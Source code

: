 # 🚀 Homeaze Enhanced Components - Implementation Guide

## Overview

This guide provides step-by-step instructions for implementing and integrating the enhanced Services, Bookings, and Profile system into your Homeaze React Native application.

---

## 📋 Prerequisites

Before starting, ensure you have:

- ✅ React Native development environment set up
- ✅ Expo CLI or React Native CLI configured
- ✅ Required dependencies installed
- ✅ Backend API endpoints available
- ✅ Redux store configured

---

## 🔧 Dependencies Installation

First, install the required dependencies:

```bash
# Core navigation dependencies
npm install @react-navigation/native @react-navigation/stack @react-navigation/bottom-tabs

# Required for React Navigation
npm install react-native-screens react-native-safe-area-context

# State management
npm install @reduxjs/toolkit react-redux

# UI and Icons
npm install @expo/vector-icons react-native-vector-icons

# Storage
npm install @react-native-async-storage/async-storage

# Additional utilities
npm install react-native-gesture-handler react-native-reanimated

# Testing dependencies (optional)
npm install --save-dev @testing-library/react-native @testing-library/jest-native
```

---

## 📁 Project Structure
————————
- _EXERCISE PROMPT_
The entire listing is to be printed once more, word for word.

- _SOLUTION TO THIS TASK_
Source code

: # 🚀 Homeaze Enhanced Components - Implementation Guide

## Overview

This guide provides step-by-step instructions for implementing and integrating the enhanced Services, Bookings, and Profile system into your Homeaze React Native application.

---

## 📋 Prerequisites

Before starting, ensure you have:

- ✅ React Native development environment set up
- ✅ Expo CLI or React Native CLI configured
- ✅ Required dependencies installed
- ✅ Backend API endpoints available
- ✅ Redux store configured

---

## 🔧 Dependencies Installation

First, install the required dependencies:

```bash
# Core navigation dependencies
npm install @react-navigation/native @react-navigation/stack @react-navigation/bottom-tabs

# Required for React Navigation
npm install react-native-screens react-native-safe-area-context

# State management
npm install @reduxjs/toolkit react-redux

# UI and Icons
npm install @expo/vector-icons react-native-vector-icons

# Storage
npm install @react-native-async-storage/async-storage

# Additional utilities
npm install react-native-gesture-handler react-native-reanimated

# Testing dependencies (optional)
npm install --save-dev @testing-library/react-native @testing-library/jest-native
```

---

## 📁 Project Structure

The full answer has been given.